Every record below should be printed exactly, except for the pictures.

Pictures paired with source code
★ ★ ★ ★ ★
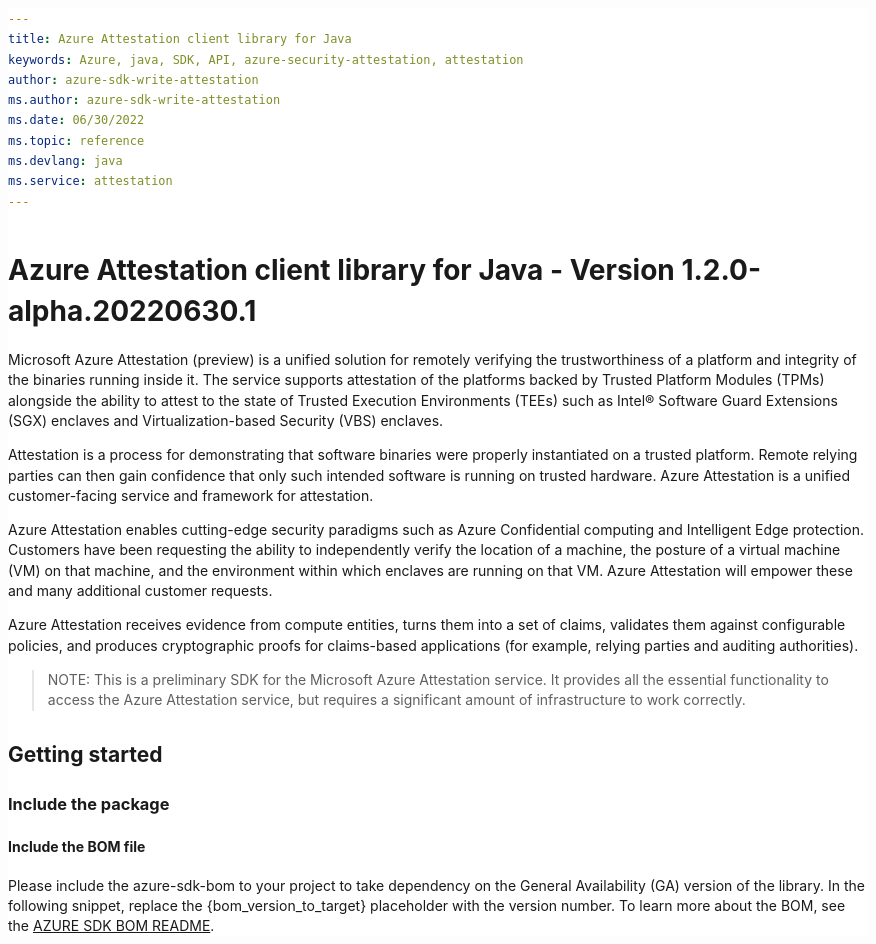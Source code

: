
 ```yaml
---
title: Azure Attestation client library for Java
keywords: Azure, java, SDK, API, azure-security-attestation, attestation
author: azure-sdk-write-attestation
ms.author: azure-sdk-write-attestation
ms.date: 06/30/2022
ms.topic: reference
ms.devlang: java
ms.service: attestation
---
```

# Azure Attestation client library for Java - Version 1.2.0-alpha.20220630.1 


Microsoft Azure Attestation (preview) is a unified solution for remotely verifying the trustworthiness of a platform and integrity of the binaries running inside it. The service supports attestation of the platforms backed by Trusted Platform Modules (TPMs) alongside the ability to attest to the state of Trusted Execution Environments (TEEs) such as Intel® Software Guard Extensions (SGX) enclaves and Virtualization-based Security (VBS) enclaves.

Attestation is a process for demonstrating that software binaries were properly instantiated on a trusted platform. Remote relying parties can then gain confidence that only such intended software is running on trusted hardware. Azure Attestation is a unified customer-facing service and framework for attestation.

Azure Attestation enables cutting-edge security paradigms such as Azure Confidential computing and Intelligent Edge protection. Customers have been requesting the ability to independently verify the location of a machine, the posture of a virtual machine (VM) on that machine, and the environment within which enclaves are running on that VM. Azure Attestation will empower these and many additional customer requests.

Azure Attestation receives evidence from compute entities, turns them into a set of claims, validates them against configurable policies, and produces cryptographic proofs for claims-based applications (for example, relying parties and auditing authorities).

> NOTE: This is a preliminary SDK for the Microsoft Azure Attestation service. It provides all the essential functionality to access the Azure Attestation service, but requires a significant amount of infrastructure to work correctly.

## Getting started

### Include the package

#### Include the BOM file

Please include the azure-sdk-bom to your project to take dependency on the General Availability (GA) version of the library. In the following snippet, replace the {bom_version_to_target} placeholder with the version number.
To learn more about the BOM, see the [AZURE SDK BOM README](https://github.com/Azure/azure-sdk-for-java/blob/main/sdk/boms/azure-sdk-bom/README.md).
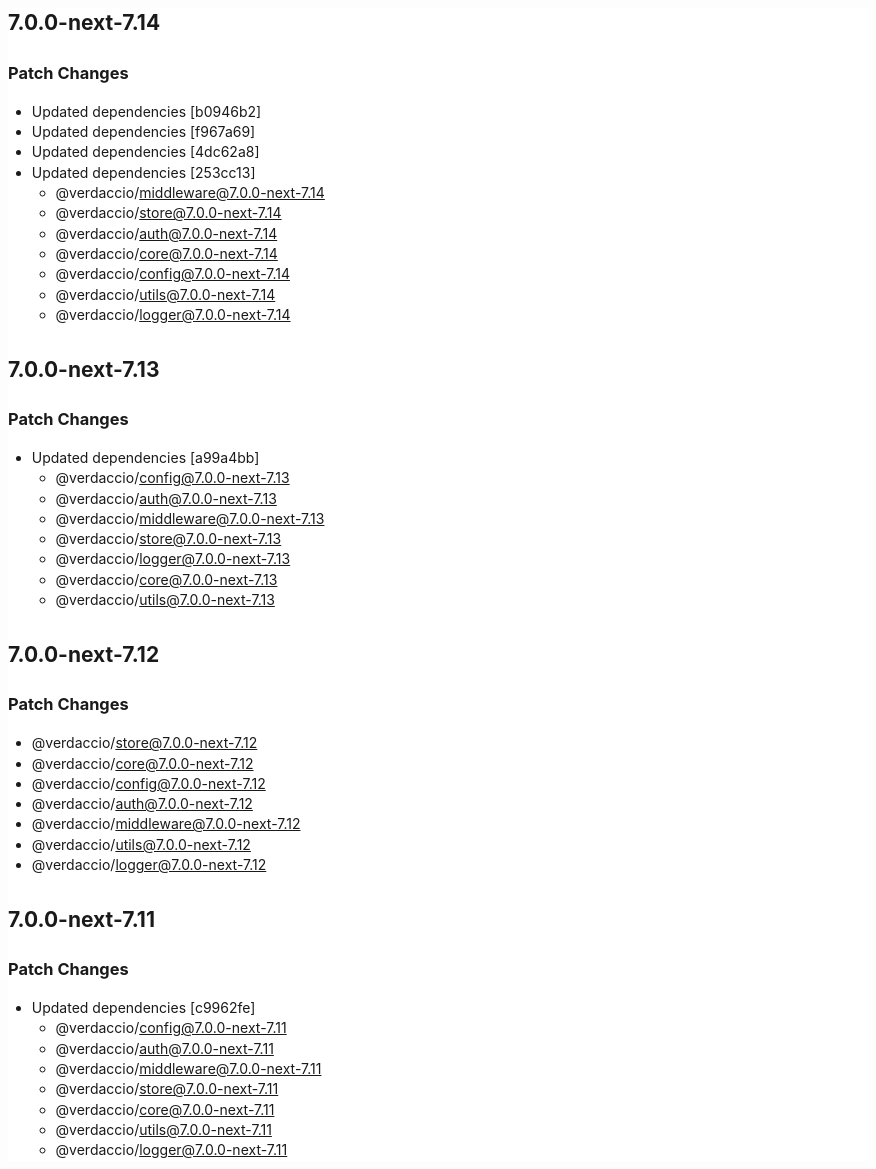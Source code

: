 ## 7.0.0-next-7.14

### Patch Changes

- Updated dependencies [b0946b2]
- Updated dependencies [f967a69]
- Updated dependencies [4dc62a8]
- Updated dependencies [253cc13]
  - @verdaccio/middleware@7.0.0-next-7.14
  - @verdaccio/store@7.0.0-next-7.14
  - @verdaccio/auth@7.0.0-next-7.14
  - @verdaccio/core@7.0.0-next-7.14
  - @verdaccio/config@7.0.0-next-7.14
  - @verdaccio/utils@7.0.0-next-7.14
  - @verdaccio/logger@7.0.0-next-7.14

## 7.0.0-next-7.13

### Patch Changes

- Updated dependencies [a99a4bb]
  - @verdaccio/config@7.0.0-next-7.13
  - @verdaccio/auth@7.0.0-next-7.13
  - @verdaccio/middleware@7.0.0-next-7.13
  - @verdaccio/store@7.0.0-next-7.13
  - @verdaccio/logger@7.0.0-next-7.13
  - @verdaccio/core@7.0.0-next-7.13
  - @verdaccio/utils@7.0.0-next-7.13

## 7.0.0-next-7.12

### Patch Changes

- @verdaccio/store@7.0.0-next-7.12
- @verdaccio/core@7.0.0-next-7.12
- @verdaccio/config@7.0.0-next-7.12
- @verdaccio/auth@7.0.0-next-7.12
- @verdaccio/middleware@7.0.0-next-7.12
- @verdaccio/utils@7.0.0-next-7.12
- @verdaccio/logger@7.0.0-next-7.12

## 7.0.0-next-7.11

### Patch Changes

- Updated dependencies [c9962fe]
  - @verdaccio/config@7.0.0-next-7.11
  - @verdaccio/auth@7.0.0-next-7.11
  - @verdaccio/middleware@7.0.0-next-7.11
  - @verdaccio/store@7.0.0-next-7.11
  - @verdaccio/core@7.0.0-next-7.11
  - @verdaccio/utils@7.0.0-next-7.11
  - @verdaccio/logger@7.0.0-next-7.11

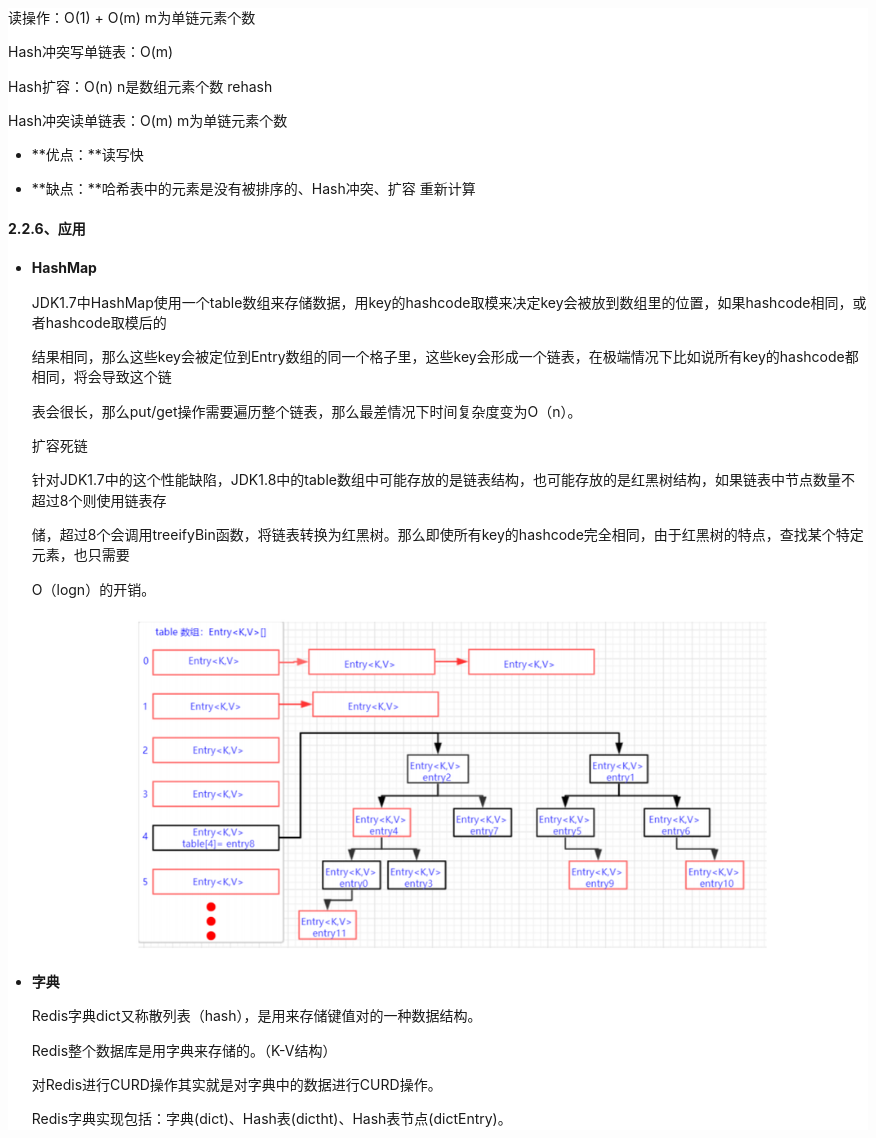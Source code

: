   读操作：O(1) + O(m) m为单链元素个数

  Hash冲突写单链表：O(m)

  Hash扩容：O(n) n是数组元素个数 rehash

  Hash冲突读单链表：O(m) m为单链元素个数

- **优点：**读写快

- **缺点：**哈希表中的元素是没有被排序的、Hash冲突、扩容 重新计算

#### 2.2.6、应用

- **HashMap**

  JDK1.7中HashMap使用一个table数组来存储数据，用key的hashcode取模来决定key会被放到数组里的位置，如果hashcode相同，或者hashcode取模后的

  结果相同，那么这些key会被定位到Entry数组的同一个格子里，这些key会形成一个链表，在极端情况下比如说所有key的hashcode都相同，将会导致这个链

  表会很长，那么put/get操作需要遍历整个链表，那么最差情况下时间复杂度变为O（n）。

  扩容死链

  针对JDK1.7中的这个性能缺陷，JDK1.8中的table数组中可能存放的是链表结构，也可能存放的是红黑树结构，如果链表中节点数量不超过8个则使用链表存

  储，超过8个会调用treeifyBin函数，将链表转换为红黑树。那么即使所有key的hashcode完全相同，由于红黑树的特点，查找某个特定元素，也只需要

  O（logn）的开销。

  ![](../img/data-structure/data-img-47.png)

- **字典**

  Redis字典dict又称散列表（hash），是用来存储键值对的一种数据结构。

  Redis整个数据库是用字典来存储的。（K-V结构）

  对Redis进行CURD操作其实就是对字典中的数据进行CURD操作。

  Redis字典实现包括：字典(dict)、Hash表(dictht)、Hash表节点(dictEntry)。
★ ★ ★ ★ ★
### Exercise solution
Source code

:
 ```yaml
---
title: Azure Attestation client library for Java
keywords: Azure, java, SDK, API, azure-security-attestation, attestation
author: azure-sdk-write-attestation
ms.author: azure-sdk-write-attestation
ms.date: 06/30/2022
ms.topic: reference
ms.devlang: java
ms.service: attestation
---
```

# Azure Attestation client library for Java - Version 1.2.0-alpha.20220630.1 


Microsoft Azure Attestation (preview) is a unified solution for remotely verifying the trustworthiness of a platform and integrity of the binaries running inside it. The service supports attestation of the platforms backed by Trusted Platform Modules (TPMs) alongside the ability to attest to the state of Trusted Execution Environments (TEEs) such as Intel® Software Guard Extensions (SGX) enclaves and Virtualization-based Security (VBS) enclaves.

Attestation is a process for demonstrating that software binaries were properly instantiated on a trusted platform. Remote relying parties can then gain confidence that only such intended software is running on trusted hardware. Azure Attestation is a unified customer-facing service and framework for attestation.

Azure Attestation enables cutting-edge security paradigms such as Azure Confidential computing and Intelligent Edge protection. Customers have been requesting the ability to independently verify the location of a machine, the posture of a virtual machine (VM) on that machine, and the environment within which enclaves are running on that VM. Azure Attestation will empower these and many additional customer requests.

Azure Attestation receives evidence from compute entities, turns them into a set of claims, validates them against configurable policies, and produces cryptographic proofs for claims-based applications (for example, relying parties and auditing authorities).

> NOTE: This is a preliminary SDK for the Microsoft Azure Attestation service. It provides all the essential functionality to access the Azure Attestation service, but requires a significant amount of infrastructure to work correctly.

## Getting started

### Include the package

#### Include the BOM file

Please include the azure-sdk-bom to your project to take dependency on the General Availability (GA) version of the library. In the following snippet, replace the {bom_version_to_target} placeholder with the version number.
To learn more about the BOM, see the [AZURE SDK BOM README](https://github.com/Azure/azure-sdk-for-java/blob/main/sdk/boms/azure-sdk-bom/README.md).
Source code

: ## 7.0.0-next-7.14

### Patch Changes

- Updated dependencies [b0946b2]
- Updated dependencies [f967a69]
- Updated dependencies [4dc62a8]
- Updated dependencies [253cc13]
  - @verdaccio/middleware@7.0.0-next-7.14
  - @verdaccio/store@7.0.0-next-7.14
  - @verdaccio/auth@7.0.0-next-7.14
  - @verdaccio/core@7.0.0-next-7.14
  - @verdaccio/config@7.0.0-next-7.14
  - @verdaccio/utils@7.0.0-next-7.14
  - @verdaccio/logger@7.0.0-next-7.14

## 7.0.0-next-7.13

### Patch Changes

- Updated dependencies [a99a4bb]
  - @verdaccio/config@7.0.0-next-7.13
  - @verdaccio/auth@7.0.0-next-7.13
  - @verdaccio/middleware@7.0.0-next-7.13
  - @verdaccio/store@7.0.0-next-7.13
  - @verdaccio/logger@7.0.0-next-7.13
  - @verdaccio/core@7.0.0-next-7.13
  - @verdaccio/utils@7.0.0-next-7.13

## 7.0.0-next-7.12

### Patch Changes

- @verdaccio/store@7.0.0-next-7.12
- @verdaccio/core@7.0.0-next-7.12
- @verdaccio/config@7.0.0-next-7.12
- @verdaccio/auth@7.0.0-next-7.12
- @verdaccio/middleware@7.0.0-next-7.12
- @verdaccio/utils@7.0.0-next-7.12
- @verdaccio/logger@7.0.0-next-7.12

## 7.0.0-next-7.11

### Patch Changes

- Updated dependencies [c9962fe]
  - @verdaccio/config@7.0.0-next-7.11
  - @verdaccio/auth@7.0.0-next-7.11
  - @verdaccio/middleware@7.0.0-next-7.11
  - @verdaccio/store@7.0.0-next-7.11
  - @verdaccio/core@7.0.0-next-7.11
  - @verdaccio/utils@7.0.0-next-7.11
  - @verdaccio/logger@7.0.0-next-7.11

Source code

:   读操作：O(1) + O(m) m为单链元素个数

  Hash冲突写单链表：O(m)

  Hash扩容：O(n) n是数组元素个数 rehash

  Hash冲突读单链表：O(m) m为单链元素个数

- **优点：**读写快

- **缺点：**哈希表中的元素是没有被排序的、Hash冲突、扩容 重新计算

#### 2.2.6、应用

- **HashMap**

  JDK1.7中HashMap使用一个table数组来存储数据，用key的hashcode取模来决定key会被放到数组里的位置，如果hashcode相同，或者hashcode取模后的

  结果相同，那么这些key会被定位到Entry数组的同一个格子里，这些key会形成一个链表，在极端情况下比如说所有key的hashcode都相同，将会导致这个链

  表会很长，那么put/get操作需要遍历整个链表，那么最差情况下时间复杂度变为O（n）。

  扩容死链

  针对JDK1.7中的这个性能缺陷，JDK1.8中的table数组中可能存放的是链表结构，也可能存放的是红黑树结构，如果链表中节点数量不超过8个则使用链表存

  储，超过8个会调用treeifyBin函数，将链表转换为红黑树。那么即使所有key的hashcode完全相同，由于红黑树的特点，查找某个特定元素，也只需要

  O（logn）的开销。

  ![](../img/data-structure/data-img-47.png)

- **字典**

  Redis字典dict又称散列表（hash），是用来存储键值对的一种数据结构。

  Redis整个数据库是用字典来存储的。（K-V结构）

  对Redis进行CURD操作其实就是对字典中的数据进行CURD操作。

  Redis字典实现包括：字典(dict)、Hash表(dictht)、Hash表节点(dictEntry)。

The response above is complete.